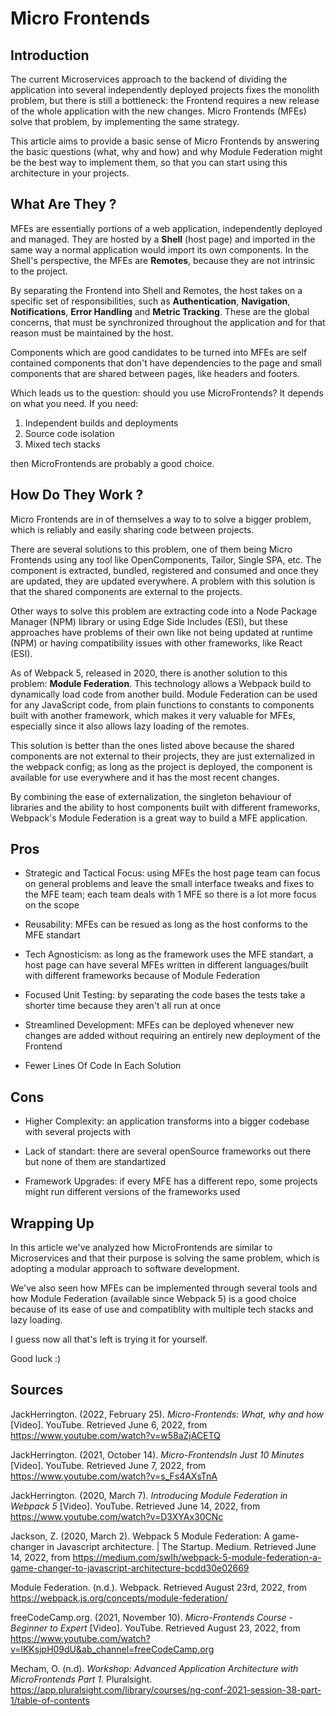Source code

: # Micro Frontends

## Introduction

The current Microservices approach to the backend of dividing the application into several independently deployed projects fixes the monolith problem, but there is still a bottleneck: the Frontend requires a new release of the whole application with the new changes. Micro Frontends (MFEs) solve that problem, by implementing the same strategy.

This article aims to provide a basic sense of Micro Frontends by answering the basic questions (what, why and how) and why Module Federation might be the best way to implement them, so that you can start using this architecture in your projects.

## What Are They ?

MFEs are essentially portions of a web application, independently deployed and managed. They are hosted by a **Shell** (host page) and imported in the same way a normal application would import its own components. In the Shell's perspective, the MFEs are **Remotes**, because they are not intrinsic to the project. 

By separating the Frontend into Shell and Remotes, the host takes on a specific set of responsibilities, such as **Authentication**, **Navigation**, **Notifications**, **Error Handling** and **Metric Tracking**. These are the global concerns, that must be synchronized throughout the application and for that reason must be maintained by the host. 

Components which are good candidates to be turned into MFEs are self contained components that don't have dependencies to the page and small components that are shared between pages, like headers and footers.

Which leads us to the question: should you use MicroFrontends? It depends on what you need. If you need:

1) Independent builds and deployments
2) Source code isolation
3) Mixed tech stacks

then MicroFrontends are probably a good choice.

## How Do They Work ?

Micro Frontends are in of themselves a way to to solve a bigger problem, which is reliably and easily sharing code between projects.

There are several solutions to this problem, one of them being Micro Frontends using any tool like OpenComponents, Tailor, Single SPA, etc. The component is extracted, bundled, registered and consumed and once they are updated, they are updated everywhere. A problem with this solution is that the shared components are external to the projects.

Other ways to solve this problem are extracting code into a Node Package Manager (NPM) library or using Edge Side Includes (ESI), but these approaches have problems of their own like not being updated at runtime (NPM) or having compatibility issues with other frameworks, like React (ESI).

As of Webpack 5, released in 2020, there is another solution to this problem: **Module Federation**. This technology allows a Webpack build to dynamically load code from another build. Module Federation can be used for any JavaScript code, from plain functions to constants to components built with another framework, which makes it very valuable for MFEs, especially since it also allows lazy loading of the remotes.

This solution is better than the ones listed above because the shared components are not external to their projects, they are just externalized in the webpack config; as long as the project is deployed, the component is available for use everywhere and it has the most recent changes.

By combining the ease of externalization, the singleton behaviour of libraries and the ability to host components built with different frameworks, Webpack's Module Federation is a great way to build a MFE application.

## Pros

- Strategic and Tactical Focus: using MFEs the host page team can focus on general problems and leave the small interface tweaks and fixes to the MFE team; each team deals with 1 MFE so there is a lot more focus on the scope

- Reusability: MFEs can be resued as long as the host conforms to the MFE standart

- Tech Agnosticism: as long as the framework uses the MFE standart, a host page can have several MFEs written in different languages/built with different frameworks because of Module Federation

- Focused Unit Testing: by separating the code bases the tests take a shorter time because they aren't all run at once

- Streamlined Development: MFEs can be deployed whenever new changes are added without requiring an entirely new deployment of the Frontend

- Fewer Lines Of Code In Each Solution

## Cons

- Higher Complexity: an application transforms into a bigger codebase with several projects with 

- Lack of standart: there are several openSource frameworks out there but none of them are standartized 

- Framework Upgrades: if every MFE has a different repo, some projects might run different versions of the frameworks used

## Wrapping Up

In this article we've analyzed how MicroFrontends are similar to Microservices and that their purpose is solving the same problem, which is adopting a modular approach to software development. 

We've also seen how MFEs can be implemented through several tools and how Module Federation (available since Webpack 5) is a good choice because of its ease of use and compatiblity with multiple tech stacks and lazy loading.

I guess now all that's left is trying it for yourself.

Good luck :)

## Sources

JackHerrington. (2022, February 25). *Micro-Frontends: What, why and how* [Video]. YouTube. Retrieved June 6, 2022, from https://www.youtube.com/watch?v=w58aZjACETQ

JackHerrington. (2021, October 14). *Micro-FrontendsIn Just 10 Minutes* [Video]. YouTube. Retrieved June 7, 2022, from https://www.youtube.com/watch?v=s_Fs4AXsTnA

JackHerrington. (2020, March 7). *Introducing Module Federation in Webpack 5* [Video]. YouTube. Retrieved June 14, 2022, from https://www.youtube.com/watch?v=D3XYAx30CNc

Jackson, Z. (2020, March 2). Webpack 5 Module Federation: A game-changer in Javascript architecture. | The Startup. Medium. Retrieved June 14, 2022, from https://medium.com/swlh/webpack-5-module-federation-a-game-changer-to-javascript-architecture-bcdd30e02669

Module Federation. (n.d.). Webpack. Retrieved August 23rd, 2022, from https://webpack.js.org/concepts/module-federation/

freeCodeCamp.org. (2021, November 10). *Micro-Frontends Course - Beginner to Expert* [Video]. YouTube. Retrieved August 23, 2022, from https://www.youtube.com/watch?v=lKKsjpH09dU&ab_channel=freeCodeCamp.org

Mecham, O. (n.d). *Workshop: Advanced Application Architecture with MicroFrontends Part 1*. Pluralsight. https://app.pluralsight.com/library/courses/ng-conf-2021-session-38-part-1/table-of-contents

TO DO: The records above, minus their pictures, are to be returned word for word.

FINISHED TASK:
Source code

: # Micro Frontends

## Introduction

The current Microservices approach to the backend of dividing the application into several independently deployed projects fixes the monolith problem, but there is still a bottleneck: the Frontend requires a new release of the whole application with the new changes. Micro Frontends (MFEs) solve that problem, by implementing the same strategy.

This article aims to provide a basic sense of Micro Frontends by answering the basic questions (what, why and how) and why Module Federation might be the best way to implement them, so that you can start using this architecture in your projects.

## What Are They ?

MFEs are essentially portions of a web application, independently deployed and managed. They are hosted by a **Shell** (host page) and imported in the same way a normal application would import its own components. In the Shell's perspective, the MFEs are **Remotes**, because they are not intrinsic to the project. 

By separating the Frontend into Shell and Remotes, the host takes on a specific set of responsibilities, such as **Authentication**, **Navigation**, **Notifications**, **Error Handling** and **Metric Tracking**. These are the global concerns, that must be synchronized throughout the application and for that reason must be maintained by the host. 

Components which are good candidates to be turned into MFEs are self contained components that don't have dependencies to the page and small components that are shared between pages, like headers and footers.

Which leads us to the question: should you use MicroFrontends? It depends on what you need. If you need:

1) Independent builds and deployments
2) Source code isolation
3) Mixed tech stacks

then MicroFrontends are probably a good choice.

## How Do They Work ?

Micro Frontends are in of themselves a way to to solve a bigger problem, which is reliably and easily sharing code between projects.

There are several solutions to this problem, one of them being Micro Frontends using any tool like OpenComponents, Tailor, Single SPA, etc. The component is extracted, bundled, registered and consumed and once they are updated, they are updated everywhere. A problem with this solution is that the shared components are external to the projects.

Other ways to solve this problem are extracting code into a Node Package Manager (NPM) library or using Edge Side Includes (ESI), but these approaches have problems of their own like not being updated at runtime (NPM) or having compatibility issues with other frameworks, like React (ESI).

As of Webpack 5, released in 2020, there is another solution to this problem: **Module Federation**. This technology allows a Webpack build to dynamically load code from another build. Module Federation can be used for any JavaScript code, from plain functions to constants to components built with another framework, which makes it very valuable for MFEs, especially since it also allows lazy loading of the remotes.

This solution is better than the ones listed above because the shared components are not external to their projects, they are just externalized in the webpack config; as long as the project is deployed, the component is available for use everywhere and it has the most recent changes.

By combining the ease of externalization, the singleton behaviour of libraries and the ability to host components built with different frameworks, Webpack's Module Federation is a great way to build a MFE application.

## Pros

- Strategic and Tactical Focus: using MFEs the host page team can focus on general problems and leave the small interface tweaks and fixes to the MFE team; each team deals with 1 MFE so there is a lot more focus on the scope

- Reusability: MFEs can be resued as long as the host conforms to the MFE standart

- Tech Agnosticism: as long as the framework uses the MFE standart, a host page can have several MFEs written in different languages/built with different frameworks because of Module Federation

- Focused Unit Testing: by separating the code bases the tests take a shorter time because they aren't all run at once

- Streamlined Development: MFEs can be deployed whenever new changes are added without requiring an entirely new deployment of the Frontend

- Fewer Lines Of Code In Each Solution

## Cons

- Higher Complexity: an application transforms into a bigger codebase with several projects with 

- Lack of standart: there are several openSource frameworks out there but none of them are standartized 

- Framework Upgrades: if every MFE has a different repo, some projects might run different versions of the frameworks used

## Wrapping Up

In this article we've analyzed how MicroFrontends are similar to Microservices and that their purpose is solving the same problem, which is adopting a modular approach to software development. 

We've also seen how MFEs can be implemented through several tools and how Module Federation (available since Webpack 5) is a good choice because of its ease of use and compatiblity with multiple tech stacks and lazy loading.

I guess now all that's left is trying it for yourself.

Good luck :)

## Sources

JackHerrington. (2022, February 25). *Micro-Frontends: What, why and how* [Video]. YouTube. Retrieved June 6, 2022, from https://www.youtube.com/watch?v=w58aZjACETQ

JackHerrington. (2021, October 14). *Micro-FrontendsIn Just 10 Minutes* [Video]. YouTube. Retrieved June 7, 2022, from https://www.youtube.com/watch?v=s_Fs4AXsTnA

JackHerrington. (2020, March 7). *Introducing Module Federation in Webpack 5* [Video]. YouTube. Retrieved June 14, 2022, from https://www.youtube.com/watch?v=D3XYAx30CNc

Jackson, Z. (2020, March 2). Webpack 5 Module Federation: A game-changer in Javascript architecture. | The Startup. Medium. Retrieved June 14, 2022, from https://medium.com/swlh/webpack-5-module-federation-a-game-changer-to-javascript-architecture-bcdd30e02669

Module Federation. (n.d.). Webpack. Retrieved August 23rd, 2022, from https://webpack.js.org/concepts/module-federation/

freeCodeCamp.org. (2021, November 10). *Micro-Frontends Course - Beginner to Expert* [Video]. YouTube. Retrieved August 23, 2022, from https://www.youtube.com/watch?v=lKKsjpH09dU&ab_channel=freeCodeCamp.org

Mecham, O. (n.d). *Workshop: Advanced Application Architecture with MicroFrontends Part 1*. Pluralsight. https://app.pluralsight.com/library/courses/ng-conf-2021-session-38-part-1/table-of-contents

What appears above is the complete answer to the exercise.